A beautiful, evocative, but familiar adventure

Planet of Lana is a cinematic, puzzle-centric 2D platformer, with a strong focus on stealth, timing, and finding the correct sequence of events. It’s also surprisingly story-heavy and easily readable despite using few understandable words, relying instead on the presentation, animations, symbols, and colour cues.

You take control of the titular Lana, living in a peaceful but primitive-looking human settlement on an otherworldly planet. After an exciting dash through the town, chasing her sister into the surrounding hills, the sky darkens, and arachnid-looking robots descend to capture her sister, the other villagers, and native wildlife.

Planet of Lana Visual Style

One desperate pursuit later, she stumbles upon and frees a trapped cat-like creature – whom you can stroke as often as you want – that seems to share features with both the robotic threat and local wildlife.

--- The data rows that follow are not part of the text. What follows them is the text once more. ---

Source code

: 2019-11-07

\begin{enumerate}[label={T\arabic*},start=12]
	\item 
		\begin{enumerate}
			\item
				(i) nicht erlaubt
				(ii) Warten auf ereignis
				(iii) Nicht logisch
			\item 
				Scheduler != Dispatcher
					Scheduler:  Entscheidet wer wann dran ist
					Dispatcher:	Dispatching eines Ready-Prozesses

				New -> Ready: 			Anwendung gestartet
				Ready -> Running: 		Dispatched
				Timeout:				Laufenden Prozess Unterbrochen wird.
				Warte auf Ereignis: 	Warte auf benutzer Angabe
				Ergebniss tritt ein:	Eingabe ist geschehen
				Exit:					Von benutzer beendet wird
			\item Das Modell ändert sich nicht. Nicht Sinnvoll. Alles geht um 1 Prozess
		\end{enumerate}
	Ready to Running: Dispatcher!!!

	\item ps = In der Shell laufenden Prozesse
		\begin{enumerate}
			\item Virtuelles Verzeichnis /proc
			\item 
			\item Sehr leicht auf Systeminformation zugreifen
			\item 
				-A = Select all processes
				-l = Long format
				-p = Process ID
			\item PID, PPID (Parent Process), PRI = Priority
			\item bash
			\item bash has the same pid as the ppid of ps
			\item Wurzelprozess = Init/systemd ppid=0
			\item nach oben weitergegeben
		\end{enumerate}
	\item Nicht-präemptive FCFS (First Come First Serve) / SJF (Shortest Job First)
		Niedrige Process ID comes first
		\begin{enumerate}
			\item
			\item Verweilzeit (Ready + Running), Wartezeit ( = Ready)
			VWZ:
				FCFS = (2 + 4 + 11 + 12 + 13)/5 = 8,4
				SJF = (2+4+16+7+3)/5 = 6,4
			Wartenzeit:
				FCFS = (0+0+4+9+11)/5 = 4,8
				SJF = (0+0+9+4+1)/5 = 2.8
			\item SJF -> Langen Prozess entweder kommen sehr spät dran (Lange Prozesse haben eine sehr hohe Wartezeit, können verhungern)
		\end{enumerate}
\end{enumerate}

She names it “Mui” and together they set off to free the world from subjugation in an adventure that feels indebted to both Another World and Flashback as they brave hostile environments, avoid skittering robots and gruesome wildlife, and uncover the history of her people and the machines on the way.

Planet of Lana Mui Cat

Who needs bloated scripts and wordy tutorials anyway?

To its credit, Planet of Lana never feels wilfully opaque about the story elements, even if it does get weirder in the final hour. There are ten shrines with mural pieces secreted away in each chapter, but you don’t need them to understand the history of the planet and the nature of the threat by the time the credits roll.

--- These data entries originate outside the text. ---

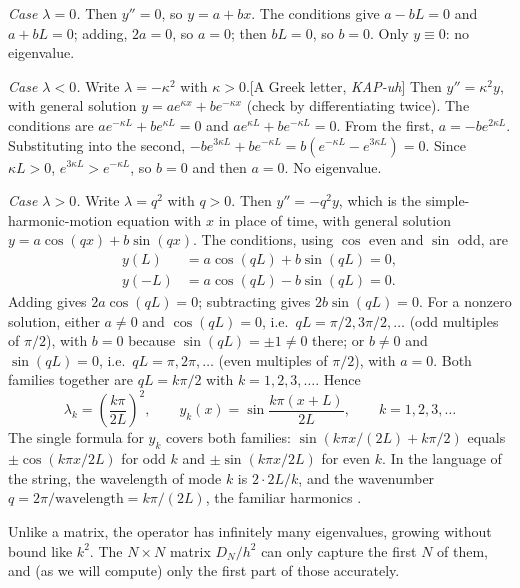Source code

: \emph{Case $\lambda=0$.} Then $y''=0$, so $y=a+bx$. The conditions give $a-bL=0$ and $a+bL=0$; adding, $2a=0$, so $a=0$; then $bL=0$, so $b=0$. Only $y\equiv0$: no eigenvalue.

\emph{Case $\lambda<0$.} Write $\lambda=-\kappa^2$ with $\kappa>0$.[A Greek letter, \emph{KAP-uh}] Then $y''=\kappa^2y$, with general solution $y=ae^{\kappa x}+be^{-\kappa x}$ (check by differentiating twice). The conditions are $ae^{-\kappa L}+be^{\kappa L}=0$ and $ae^{\kappa L}+be^{-\kappa L}=0$. From the first, $a=-be^{2\kappa L}$. Substituting into the second, $-be^{3\kappa L}+be^{-\kappa L}=b(e^{-\kappa L}-e^{3\kappa L})=0$. Since $\kappa L>0$, $e^{3\kappa L}>e^{-\kappa L}$, so $b=0$ and then $a=0$. No eigenvalue.

\emph{Case $\lambda>0$.} Write $\lambda=q^2$ with $q>0$. Then $y''=-q^2y$, which is the simple-harmonic-motion equation with $x$ in place of time, with general solution $y=a\cos(qx)+b\sin(qx)$. The conditions, using $\cos$ even and $\sin$ odd, are
\begin{align}
y(L)&=a\cos(qL)+b\sin(qL)=0,\\
y(-L)&=a\cos(qL)-b\sin(qL)=0.
\end{align}
Adding gives $2a\cos(qL)=0$; subtracting gives $2b\sin(qL)=0$. For a nonzero solution, either $a\ne0$ and $\cos(qL)=0$, i.e.\ $qL=\pi/2,3\pi/2,\dots$ (odd multiples of $\pi/2$), with $b=0$ because $\sin(qL)=\pm1\ne0$ there; or $b\ne0$ and $\sin(qL)=0$, i.e.\ $qL=\pi,2\pi,\dots$ (even multiples of $\pi/2$), with $a=0$. Both families together are $qL=k\pi/2$ with $k=1,2,3,\dots$. Hence
\begin{equation}
\boxed{\lambda_k=\left(\frac{k\pi}{2L}\right)^2,\qquad y_k(x)=\sin\frac{k\pi(x+L)}{2L},\qquad k=1,2,3,\dots}
\label{eq:eigen-string-sol}
\end{equation}
The single formula for $y_k$ covers both families: $\sin(k\pi x/(2L)+k\pi/2)$ equals $\pm\cos(k\pi x/2L)$ for odd $k$ and $\pm\sin(k\pi x/2L)$ for even $k$. In the language of the string, the wavelength of mode $k$ is $2\cdot2L/k$, and the wavenumber $q=2\pi/\text{wavelength}=k\pi/(2L)$, the familiar harmonics \cite{hrw}.

Unlike a matrix, the operator has infinitely many eigenvalues, growing without bound like $k^2$. The $N\times N$ matrix $D_N/h^2$ can only capture the first $N$ of them, and (as we will compute) only the first part of those accurately.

An instrumental part of the storytelling is the beautiful, almost oil-paint-style visuals that are paired with intricate animations and an evocative soundtrack. The visual style relies on blending vibrant colours and textures for natural areas; while the machine workshops and ships are all about hard lines, angular shadows, and desaturated colours.

Planet of Lana Platforming Puzzles

Thanks to smart visual design, neither the lack of voice work nor written objectives impact the gameplay flow to a great degree – though an option to highlight all interactive elements on-screen would certainly improve accessibility.

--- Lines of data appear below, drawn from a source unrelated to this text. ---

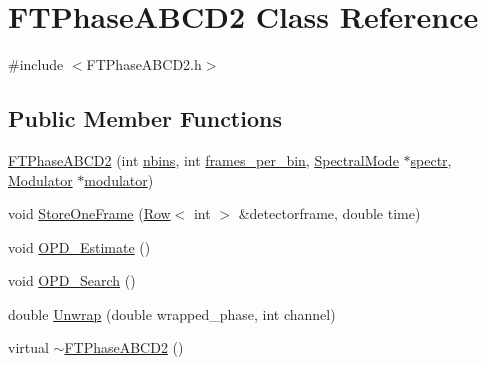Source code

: \hypertarget{classFTPhaseABCD2}{
\section{FTPhaseABCD2 Class Reference}
\label{classFTPhaseABCD2}
}


{\ttfamily \#include $<$FTPhaseABCD2.h$>$}

\subsection*{Public Member Functions}
\begin{DoxyCompactItemize}
\item 
\hyperlink{classFTPhaseABCD2_ad221cbcea6aae7dc1ee5b781c17bba81}{FTPhaseABCD2} (int \hyperlink{classFTPhaseABCD2_acbcfd8097caa8e93a79957b479448202}{nbins}, int \hyperlink{classFTPhaseABCD2_a819bc8d77a0005500876c87b9b08dab3}{frames\_\-per\_\-bin}, \hyperlink{classSpectralMode}{SpectralMode} $\ast$\hyperlink{classFTPhaseABCD2_a67e7dfc25f4d00d204a71361c8a15195}{spectr}, \hyperlink{classModulator}{Modulator} $\ast$\hyperlink{classFTPhaseABCD2_a1755a23fa779636dab93ffb9c9b93e6b}{modulator})
\item 
void \hyperlink{classFTPhaseABCD2_ad4b0d7297334da3cb4454f90fd6cb09f}{StoreOneFrame} (\hyperlink{classRow}{Row}$<$ int $>$ \&detectorframe, double time)
\item 
void \hyperlink{classFTPhaseABCD2_a1f9794309bdfae8ea7c5f57682b89dbf}{OPD\_\-Estimate} ()
\item 
void \hyperlink{classFTPhaseABCD2_a23a931c7735b2c0809d05fb08c3ddf0e}{OPD\_\-Search} ()
\item 
double \hyperlink{classFTPhaseABCD2_a075b8f4137bbfcb352f6c97aa43d96c5}{Unwrap} (double wrapped\_\-phase, int channel)
\item 
virtual \hyperlink{classFTPhaseABCD2_aa873d8d953ee9ae65b02962ee59c3705}{$\sim$FTPhaseABCD2} ()
\end{DoxyCompactItemize}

You sometimes need to keep an eye out for background clues or patterns in adjacent areas, but most puzzles are self-contained and task you with observing patrol patterns, detection ranges, interconnected switches, and finding objects Lana or Mui can manipulate.

Timing your movements and ensuring the correct sequences of events – be that pulling switches or ordering the cat around as a distraction – is paramount to success as any mistake will see you back at the last generously-placed checkpoint in a heartbeat.

As you progress, Mui gains the ability to manipulate some of the weird, wonderful, and often terrifying wildlife; while Lana can eventually control machines to ferry the cat around or deal with the hostile wildlife.

Puzzles demonstrate a decent mix of designs in fresh environments, evolving from simply pulling around boxes to make platforms or rafts in settlements (robo-cats don’t swim); to using giant fleshy water bags to drain or flood murky swamps; and navigating cold and sterile machine vessels full of force-fields and electrified surfaces.

Planet of Lana Pipe Puzzle

Does “cinematic” have to mean slow?

There are solid foundations in place but Planet of Lana struggles to differentiate itself, can feel sluggish to control, and the marketing is a touch misleading.

The first and biggest issue for such a cinematic story-heavy game is the familiar setting and narrative arc. If you’ve watched any movie, or series, or played any prior game that dealt with a primitive civilisation in a sci-fi setting, the big reveal or twist is always the same, and Planet of Lana is no exception.

Talking cinematic inspirations, they can sometimes drag down the pacing. Often you’re expected to just hold down a thumbstick for over a minute while something happens in the background; the intricate animations and movements can make the larger puzzles take forever if you’ve already figured out what you need to do; and there are unforgiving QTEs inserted into several cutscene-style battles – though you can turn them off in the options menu.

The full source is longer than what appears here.